**Information:**
Content starts
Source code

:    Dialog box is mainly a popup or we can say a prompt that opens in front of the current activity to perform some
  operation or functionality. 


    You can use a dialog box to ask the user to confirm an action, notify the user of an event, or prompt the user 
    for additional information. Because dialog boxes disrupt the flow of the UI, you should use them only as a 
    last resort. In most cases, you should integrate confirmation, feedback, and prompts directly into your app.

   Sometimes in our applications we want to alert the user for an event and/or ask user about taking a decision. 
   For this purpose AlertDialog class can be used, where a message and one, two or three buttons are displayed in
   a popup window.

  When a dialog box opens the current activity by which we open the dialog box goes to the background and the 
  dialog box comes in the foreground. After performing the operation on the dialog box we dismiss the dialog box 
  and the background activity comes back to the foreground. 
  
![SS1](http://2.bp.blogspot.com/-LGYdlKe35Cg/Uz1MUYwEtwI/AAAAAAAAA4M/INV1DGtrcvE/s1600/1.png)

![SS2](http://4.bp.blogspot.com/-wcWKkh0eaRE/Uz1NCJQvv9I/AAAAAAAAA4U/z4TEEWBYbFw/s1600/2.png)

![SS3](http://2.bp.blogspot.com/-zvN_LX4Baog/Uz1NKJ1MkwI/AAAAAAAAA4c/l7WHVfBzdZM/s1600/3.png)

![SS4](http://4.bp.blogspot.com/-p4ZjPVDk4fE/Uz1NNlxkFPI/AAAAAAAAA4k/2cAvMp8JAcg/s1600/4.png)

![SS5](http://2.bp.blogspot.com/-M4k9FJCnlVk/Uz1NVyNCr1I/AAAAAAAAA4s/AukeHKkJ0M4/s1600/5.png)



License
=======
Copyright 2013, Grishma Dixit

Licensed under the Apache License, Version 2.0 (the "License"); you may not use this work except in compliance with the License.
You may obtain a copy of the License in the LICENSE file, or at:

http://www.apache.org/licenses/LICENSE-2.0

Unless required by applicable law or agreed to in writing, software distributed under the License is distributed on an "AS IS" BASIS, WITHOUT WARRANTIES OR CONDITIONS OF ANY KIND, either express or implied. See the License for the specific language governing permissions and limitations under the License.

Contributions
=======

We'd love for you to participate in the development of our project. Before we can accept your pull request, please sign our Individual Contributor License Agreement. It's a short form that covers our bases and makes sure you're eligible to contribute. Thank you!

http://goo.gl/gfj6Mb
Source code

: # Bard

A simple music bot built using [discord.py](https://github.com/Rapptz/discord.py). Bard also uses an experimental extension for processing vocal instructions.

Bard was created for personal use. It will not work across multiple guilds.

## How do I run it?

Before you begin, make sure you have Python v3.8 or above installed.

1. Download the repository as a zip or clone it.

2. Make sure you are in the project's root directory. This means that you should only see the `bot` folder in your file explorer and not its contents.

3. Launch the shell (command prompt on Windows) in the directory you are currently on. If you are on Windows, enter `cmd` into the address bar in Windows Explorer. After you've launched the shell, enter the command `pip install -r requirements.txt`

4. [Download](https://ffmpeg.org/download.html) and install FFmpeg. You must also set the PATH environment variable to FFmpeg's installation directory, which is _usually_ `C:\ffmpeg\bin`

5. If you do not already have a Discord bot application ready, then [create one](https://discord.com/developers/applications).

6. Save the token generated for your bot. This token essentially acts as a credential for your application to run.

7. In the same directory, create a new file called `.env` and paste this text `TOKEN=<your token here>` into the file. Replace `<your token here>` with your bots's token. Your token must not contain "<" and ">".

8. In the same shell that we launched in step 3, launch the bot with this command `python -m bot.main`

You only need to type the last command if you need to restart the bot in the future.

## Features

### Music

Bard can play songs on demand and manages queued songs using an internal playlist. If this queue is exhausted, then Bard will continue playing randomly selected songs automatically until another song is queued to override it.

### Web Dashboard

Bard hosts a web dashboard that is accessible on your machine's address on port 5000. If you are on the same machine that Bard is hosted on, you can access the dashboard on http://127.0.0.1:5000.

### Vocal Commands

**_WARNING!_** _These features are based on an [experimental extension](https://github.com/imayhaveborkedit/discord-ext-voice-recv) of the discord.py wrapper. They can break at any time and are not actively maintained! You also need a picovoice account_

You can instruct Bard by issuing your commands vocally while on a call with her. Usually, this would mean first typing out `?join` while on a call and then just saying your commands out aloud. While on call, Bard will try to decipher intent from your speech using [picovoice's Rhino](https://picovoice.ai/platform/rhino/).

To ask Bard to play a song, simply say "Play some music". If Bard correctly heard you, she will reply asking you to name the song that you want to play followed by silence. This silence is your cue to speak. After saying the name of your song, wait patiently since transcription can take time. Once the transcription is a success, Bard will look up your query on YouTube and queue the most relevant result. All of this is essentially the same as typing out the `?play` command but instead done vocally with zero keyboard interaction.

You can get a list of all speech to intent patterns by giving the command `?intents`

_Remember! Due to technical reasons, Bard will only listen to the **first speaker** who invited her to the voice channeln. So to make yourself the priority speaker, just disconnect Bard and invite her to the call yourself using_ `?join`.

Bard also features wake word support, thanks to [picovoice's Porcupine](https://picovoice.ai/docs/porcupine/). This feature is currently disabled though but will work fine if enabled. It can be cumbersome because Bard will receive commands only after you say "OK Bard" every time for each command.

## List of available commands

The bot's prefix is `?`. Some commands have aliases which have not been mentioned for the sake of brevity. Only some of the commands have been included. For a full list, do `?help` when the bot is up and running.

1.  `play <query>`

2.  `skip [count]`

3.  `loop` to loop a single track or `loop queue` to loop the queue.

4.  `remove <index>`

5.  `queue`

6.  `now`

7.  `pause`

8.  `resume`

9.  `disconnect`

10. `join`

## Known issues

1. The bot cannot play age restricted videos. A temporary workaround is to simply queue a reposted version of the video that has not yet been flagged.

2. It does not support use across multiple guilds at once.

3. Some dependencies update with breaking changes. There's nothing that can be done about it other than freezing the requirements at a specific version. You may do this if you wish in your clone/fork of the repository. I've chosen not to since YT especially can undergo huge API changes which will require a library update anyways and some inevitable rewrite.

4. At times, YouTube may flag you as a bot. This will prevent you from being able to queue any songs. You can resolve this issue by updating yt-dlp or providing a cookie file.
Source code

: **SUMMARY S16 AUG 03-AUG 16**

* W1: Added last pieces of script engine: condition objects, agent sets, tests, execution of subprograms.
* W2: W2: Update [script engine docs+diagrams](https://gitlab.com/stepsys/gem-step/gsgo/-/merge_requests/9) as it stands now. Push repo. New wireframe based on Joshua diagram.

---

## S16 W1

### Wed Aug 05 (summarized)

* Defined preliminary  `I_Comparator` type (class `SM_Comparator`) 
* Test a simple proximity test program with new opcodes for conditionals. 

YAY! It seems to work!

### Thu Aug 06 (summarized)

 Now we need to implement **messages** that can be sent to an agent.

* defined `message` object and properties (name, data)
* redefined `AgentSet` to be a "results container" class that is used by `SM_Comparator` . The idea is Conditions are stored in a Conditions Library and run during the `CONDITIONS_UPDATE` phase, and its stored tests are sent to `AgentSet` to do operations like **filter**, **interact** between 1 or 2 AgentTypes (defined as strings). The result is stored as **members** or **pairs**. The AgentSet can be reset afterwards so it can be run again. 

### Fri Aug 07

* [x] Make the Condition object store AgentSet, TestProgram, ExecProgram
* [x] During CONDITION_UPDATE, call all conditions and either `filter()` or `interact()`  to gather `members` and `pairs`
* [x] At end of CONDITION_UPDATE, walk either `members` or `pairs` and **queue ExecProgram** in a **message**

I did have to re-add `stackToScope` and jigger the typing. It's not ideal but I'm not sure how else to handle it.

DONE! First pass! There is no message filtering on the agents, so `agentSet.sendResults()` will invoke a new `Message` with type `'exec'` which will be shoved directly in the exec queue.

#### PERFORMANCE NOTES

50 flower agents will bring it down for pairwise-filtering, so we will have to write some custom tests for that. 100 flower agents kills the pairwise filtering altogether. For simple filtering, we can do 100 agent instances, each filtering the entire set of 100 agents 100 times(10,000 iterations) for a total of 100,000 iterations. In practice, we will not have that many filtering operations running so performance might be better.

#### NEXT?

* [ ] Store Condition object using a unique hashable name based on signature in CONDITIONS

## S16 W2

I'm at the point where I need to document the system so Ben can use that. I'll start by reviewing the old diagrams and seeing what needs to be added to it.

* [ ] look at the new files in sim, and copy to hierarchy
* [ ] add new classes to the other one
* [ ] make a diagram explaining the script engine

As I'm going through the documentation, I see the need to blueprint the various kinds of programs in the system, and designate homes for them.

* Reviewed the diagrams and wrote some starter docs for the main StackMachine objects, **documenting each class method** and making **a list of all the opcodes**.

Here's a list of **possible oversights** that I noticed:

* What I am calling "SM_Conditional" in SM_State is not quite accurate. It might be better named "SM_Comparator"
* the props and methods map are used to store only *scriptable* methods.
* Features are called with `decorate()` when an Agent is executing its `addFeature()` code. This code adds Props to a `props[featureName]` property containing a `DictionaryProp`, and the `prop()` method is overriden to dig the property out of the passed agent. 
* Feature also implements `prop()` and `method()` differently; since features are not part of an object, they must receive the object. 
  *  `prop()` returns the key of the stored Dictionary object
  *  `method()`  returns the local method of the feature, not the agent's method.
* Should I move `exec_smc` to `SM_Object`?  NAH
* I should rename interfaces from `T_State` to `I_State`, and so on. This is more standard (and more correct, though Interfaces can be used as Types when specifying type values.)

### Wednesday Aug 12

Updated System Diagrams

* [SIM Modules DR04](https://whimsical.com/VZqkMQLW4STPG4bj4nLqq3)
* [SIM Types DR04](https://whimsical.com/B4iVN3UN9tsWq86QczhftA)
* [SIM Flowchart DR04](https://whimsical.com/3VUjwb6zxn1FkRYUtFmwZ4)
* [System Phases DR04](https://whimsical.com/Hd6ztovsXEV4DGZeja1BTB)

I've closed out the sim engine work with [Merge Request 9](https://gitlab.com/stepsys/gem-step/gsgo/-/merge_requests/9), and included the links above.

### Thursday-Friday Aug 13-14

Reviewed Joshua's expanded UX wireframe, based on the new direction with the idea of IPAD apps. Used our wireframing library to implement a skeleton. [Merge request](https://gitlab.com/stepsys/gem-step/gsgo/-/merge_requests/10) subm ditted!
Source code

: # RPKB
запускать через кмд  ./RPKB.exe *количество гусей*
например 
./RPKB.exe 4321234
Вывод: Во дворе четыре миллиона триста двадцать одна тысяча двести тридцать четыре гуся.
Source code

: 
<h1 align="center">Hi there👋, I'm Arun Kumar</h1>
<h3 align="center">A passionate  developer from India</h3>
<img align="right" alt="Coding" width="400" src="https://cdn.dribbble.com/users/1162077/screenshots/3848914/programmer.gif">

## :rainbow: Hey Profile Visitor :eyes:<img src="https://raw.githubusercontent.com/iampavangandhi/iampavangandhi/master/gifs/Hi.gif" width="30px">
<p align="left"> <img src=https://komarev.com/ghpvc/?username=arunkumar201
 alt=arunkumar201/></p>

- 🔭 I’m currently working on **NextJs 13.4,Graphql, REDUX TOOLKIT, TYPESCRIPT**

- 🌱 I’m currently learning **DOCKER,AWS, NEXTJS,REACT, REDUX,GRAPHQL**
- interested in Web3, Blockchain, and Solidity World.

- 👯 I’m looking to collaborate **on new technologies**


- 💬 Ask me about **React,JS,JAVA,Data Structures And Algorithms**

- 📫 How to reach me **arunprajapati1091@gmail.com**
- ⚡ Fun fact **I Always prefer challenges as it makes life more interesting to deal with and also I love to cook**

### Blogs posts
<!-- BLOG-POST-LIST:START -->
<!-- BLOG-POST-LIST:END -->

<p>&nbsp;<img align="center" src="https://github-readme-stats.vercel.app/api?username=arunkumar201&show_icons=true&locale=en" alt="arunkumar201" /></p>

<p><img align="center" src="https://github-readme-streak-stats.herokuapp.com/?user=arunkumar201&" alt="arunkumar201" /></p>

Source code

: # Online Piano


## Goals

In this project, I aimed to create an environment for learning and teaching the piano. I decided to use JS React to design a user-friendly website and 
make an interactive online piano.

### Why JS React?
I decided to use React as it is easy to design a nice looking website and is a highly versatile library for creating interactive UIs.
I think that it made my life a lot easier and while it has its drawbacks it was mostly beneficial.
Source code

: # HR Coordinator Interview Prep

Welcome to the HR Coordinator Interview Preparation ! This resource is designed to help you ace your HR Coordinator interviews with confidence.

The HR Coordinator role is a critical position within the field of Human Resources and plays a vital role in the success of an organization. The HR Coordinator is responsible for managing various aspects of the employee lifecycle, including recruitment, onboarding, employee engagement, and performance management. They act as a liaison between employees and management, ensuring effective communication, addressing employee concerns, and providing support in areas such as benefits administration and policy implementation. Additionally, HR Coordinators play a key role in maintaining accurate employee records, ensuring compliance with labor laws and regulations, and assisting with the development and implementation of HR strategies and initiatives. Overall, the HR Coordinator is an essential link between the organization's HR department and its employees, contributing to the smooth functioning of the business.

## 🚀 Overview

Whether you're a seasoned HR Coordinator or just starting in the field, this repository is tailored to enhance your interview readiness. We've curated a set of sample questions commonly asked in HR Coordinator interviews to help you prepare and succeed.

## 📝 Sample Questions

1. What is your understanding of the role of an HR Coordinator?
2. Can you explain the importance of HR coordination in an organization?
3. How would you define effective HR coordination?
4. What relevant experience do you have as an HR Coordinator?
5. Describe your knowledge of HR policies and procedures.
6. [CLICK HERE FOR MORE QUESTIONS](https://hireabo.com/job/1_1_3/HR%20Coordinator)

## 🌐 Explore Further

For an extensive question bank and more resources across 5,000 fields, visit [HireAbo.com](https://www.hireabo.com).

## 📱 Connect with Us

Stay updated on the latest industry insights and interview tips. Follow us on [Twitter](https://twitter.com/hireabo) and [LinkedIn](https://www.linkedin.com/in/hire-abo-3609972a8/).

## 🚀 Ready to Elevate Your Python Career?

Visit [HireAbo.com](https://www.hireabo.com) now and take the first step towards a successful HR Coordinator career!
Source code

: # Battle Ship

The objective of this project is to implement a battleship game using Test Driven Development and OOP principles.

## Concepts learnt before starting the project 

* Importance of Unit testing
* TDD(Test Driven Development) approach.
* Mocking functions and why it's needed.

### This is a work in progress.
Content ends
**Task statement:** Where does the string "environment" occur in the listing above? Return every line that contains it.

**Solution for this exercise:**
4. [Download](https://ffmpeg.org/download.html) and install FFmpeg. You must also set the PATH environment variable to FFmpeg's installation directory, which is _usually_ `C:\ffmpeg\bin`
In this project, I aimed to create an environment for learning and teaching the piano. I decided to use JS React to design a user-friendly website and 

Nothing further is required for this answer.